- **TASK INSTRUCTIONS**
Give back all of the data verbatim.

(Source texts of formatted documents)
[Start of section]

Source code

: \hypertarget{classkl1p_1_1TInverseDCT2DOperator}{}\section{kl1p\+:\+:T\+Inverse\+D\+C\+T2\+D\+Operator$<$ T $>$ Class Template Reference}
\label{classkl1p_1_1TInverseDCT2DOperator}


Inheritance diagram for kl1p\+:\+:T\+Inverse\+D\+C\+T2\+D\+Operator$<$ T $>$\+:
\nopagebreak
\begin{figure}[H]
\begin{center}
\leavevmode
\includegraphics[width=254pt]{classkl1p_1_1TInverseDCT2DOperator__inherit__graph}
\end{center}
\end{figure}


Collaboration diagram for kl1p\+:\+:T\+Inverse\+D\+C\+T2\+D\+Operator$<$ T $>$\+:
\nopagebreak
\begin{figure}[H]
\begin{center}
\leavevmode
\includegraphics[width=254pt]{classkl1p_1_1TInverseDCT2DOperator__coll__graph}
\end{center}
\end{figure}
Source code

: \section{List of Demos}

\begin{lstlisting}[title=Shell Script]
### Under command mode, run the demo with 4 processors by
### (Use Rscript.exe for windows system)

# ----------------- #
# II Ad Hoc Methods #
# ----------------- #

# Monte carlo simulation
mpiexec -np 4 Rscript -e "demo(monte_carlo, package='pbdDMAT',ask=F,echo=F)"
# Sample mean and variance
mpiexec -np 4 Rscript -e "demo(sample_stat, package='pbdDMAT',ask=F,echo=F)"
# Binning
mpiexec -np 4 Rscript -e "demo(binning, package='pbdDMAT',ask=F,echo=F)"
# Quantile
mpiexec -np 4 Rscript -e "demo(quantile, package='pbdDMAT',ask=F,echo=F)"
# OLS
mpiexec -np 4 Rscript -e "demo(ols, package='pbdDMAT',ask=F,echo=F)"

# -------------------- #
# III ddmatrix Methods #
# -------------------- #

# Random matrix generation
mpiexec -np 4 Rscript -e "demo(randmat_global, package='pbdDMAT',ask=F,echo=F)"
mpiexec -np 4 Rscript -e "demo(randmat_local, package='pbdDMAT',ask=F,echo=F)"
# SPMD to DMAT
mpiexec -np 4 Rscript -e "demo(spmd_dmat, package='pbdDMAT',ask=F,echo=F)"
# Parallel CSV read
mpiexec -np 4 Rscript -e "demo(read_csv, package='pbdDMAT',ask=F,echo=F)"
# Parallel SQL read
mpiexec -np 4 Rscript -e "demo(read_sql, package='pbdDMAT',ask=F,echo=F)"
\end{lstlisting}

[End of section]

- **ANSWER FOR THE TASK**
Source code

: \hypertarget{classkl1p_1_1TInverseDCT2DOperator}{}\section{kl1p\+:\+:T\+Inverse\+D\+C\+T2\+D\+Operator$<$ T $>$ Class Template Reference}
\label{classkl1p_1_1TInverseDCT2DOperator}


Inheritance diagram for kl1p\+:\+:T\+Inverse\+D\+C\+T2\+D\+Operator$<$ T $>$\+:
\nopagebreak
\begin{figure}[H]
\begin{center}
\leavevmode
\includegraphics[width=254pt]{classkl1p_1_1TInverseDCT2DOperator__inherit__graph}
\end{center}
\end{figure}


Collaboration diagram for kl1p\+:\+:T\+Inverse\+D\+C\+T2\+D\+Operator$<$ T $>$\+:
\nopagebreak
\begin{figure}[H]
\begin{center}
\leavevmode
\includegraphics[width=254pt]{classkl1p_1_1TInverseDCT2DOperator__coll__graph}
\end{center}
\end{figure}
Source code

: \section{List of Demos}

\begin{lstlisting}[title=Shell Script]
### Under command mode, run the demo with 4 processors by
### (Use Rscript.exe for windows system)

# ----------------- #
# II Ad Hoc Methods #
# ----------------- #

# Monte carlo simulation
mpiexec -np 4 Rscript -e "demo(monte_carlo, package='pbdDMAT',ask=F,echo=F)"
# Sample mean and variance
mpiexec -np 4 Rscript -e "demo(sample_stat, package='pbdDMAT',ask=F,echo=F)"
# Binning
mpiexec -np 4 Rscript -e "demo(binning, package='pbdDMAT',ask=F,echo=F)"
# Quantile
mpiexec -np 4 Rscript -e "demo(quantile, package='pbdDMAT',ask=F,echo=F)"
# OLS
mpiexec -np 4 Rscript -e "demo(ols, package='pbdDMAT',ask=F,echo=F)"

# -------------------- #
# III ddmatrix Methods #
# -------------------- #

# Random matrix generation
mpiexec -np 4 Rscript -e "demo(randmat_global, package='pbdDMAT',ask=F,echo=F)"
mpiexec -np 4 Rscript -e "demo(randmat_local, package='pbdDMAT',ask=F,echo=F)"
# SPMD to DMAT
mpiexec -np 4 Rscript -e "demo(spmd_dmat, package='pbdDMAT',ask=F,echo=F)"
# Parallel CSV read
mpiexec -np 4 Rscript -e "demo(read_csv, package='pbdDMAT',ask=F,echo=F)"
# Parallel SQL read
mpiexec -np 4 Rscript -e "demo(read_sql, package='pbdDMAT',ask=F,echo=F)"
\end{lstlisting}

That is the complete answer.